§ **WORK INSTRUCTIONS**
Using the records below, count the lines with "Correct" in them. Give the number only.

TASK INPUT: Begin

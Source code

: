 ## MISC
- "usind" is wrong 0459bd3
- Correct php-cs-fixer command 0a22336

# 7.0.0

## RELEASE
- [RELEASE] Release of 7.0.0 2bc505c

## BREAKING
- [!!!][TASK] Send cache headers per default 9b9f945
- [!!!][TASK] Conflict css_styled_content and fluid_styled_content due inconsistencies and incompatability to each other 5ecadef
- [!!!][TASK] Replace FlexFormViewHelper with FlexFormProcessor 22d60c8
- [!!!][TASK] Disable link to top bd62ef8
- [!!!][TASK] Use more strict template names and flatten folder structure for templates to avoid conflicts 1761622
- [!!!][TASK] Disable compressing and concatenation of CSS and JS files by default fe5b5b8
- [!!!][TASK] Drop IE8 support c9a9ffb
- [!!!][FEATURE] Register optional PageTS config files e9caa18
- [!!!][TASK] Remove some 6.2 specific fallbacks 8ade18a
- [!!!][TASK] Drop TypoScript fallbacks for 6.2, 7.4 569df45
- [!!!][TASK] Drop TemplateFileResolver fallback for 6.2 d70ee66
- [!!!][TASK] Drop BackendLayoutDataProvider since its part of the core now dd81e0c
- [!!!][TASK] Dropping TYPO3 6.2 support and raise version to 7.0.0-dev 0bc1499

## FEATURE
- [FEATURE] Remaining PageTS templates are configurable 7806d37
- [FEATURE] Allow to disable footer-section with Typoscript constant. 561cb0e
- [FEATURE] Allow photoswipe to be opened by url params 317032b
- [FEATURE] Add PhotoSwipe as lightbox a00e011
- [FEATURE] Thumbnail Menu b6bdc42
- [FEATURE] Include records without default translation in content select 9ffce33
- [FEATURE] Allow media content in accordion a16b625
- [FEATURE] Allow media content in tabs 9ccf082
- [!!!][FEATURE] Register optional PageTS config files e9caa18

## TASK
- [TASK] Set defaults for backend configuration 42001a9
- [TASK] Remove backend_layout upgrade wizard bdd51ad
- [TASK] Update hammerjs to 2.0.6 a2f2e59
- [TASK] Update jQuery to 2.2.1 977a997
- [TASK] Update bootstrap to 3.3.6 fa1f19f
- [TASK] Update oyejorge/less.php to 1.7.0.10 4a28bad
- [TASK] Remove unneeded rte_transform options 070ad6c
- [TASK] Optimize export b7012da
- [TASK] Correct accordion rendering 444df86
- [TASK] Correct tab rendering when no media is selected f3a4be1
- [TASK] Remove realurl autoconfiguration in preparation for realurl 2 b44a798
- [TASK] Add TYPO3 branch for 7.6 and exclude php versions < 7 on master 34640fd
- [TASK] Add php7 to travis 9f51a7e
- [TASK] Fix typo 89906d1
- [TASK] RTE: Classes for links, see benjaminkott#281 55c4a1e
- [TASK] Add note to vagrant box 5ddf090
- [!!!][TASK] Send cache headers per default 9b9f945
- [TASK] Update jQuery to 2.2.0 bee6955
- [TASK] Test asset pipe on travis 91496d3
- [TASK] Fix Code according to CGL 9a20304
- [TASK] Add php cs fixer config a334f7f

TASK INPUT: End

§ **OUTPUT FOR THIS TASK**
3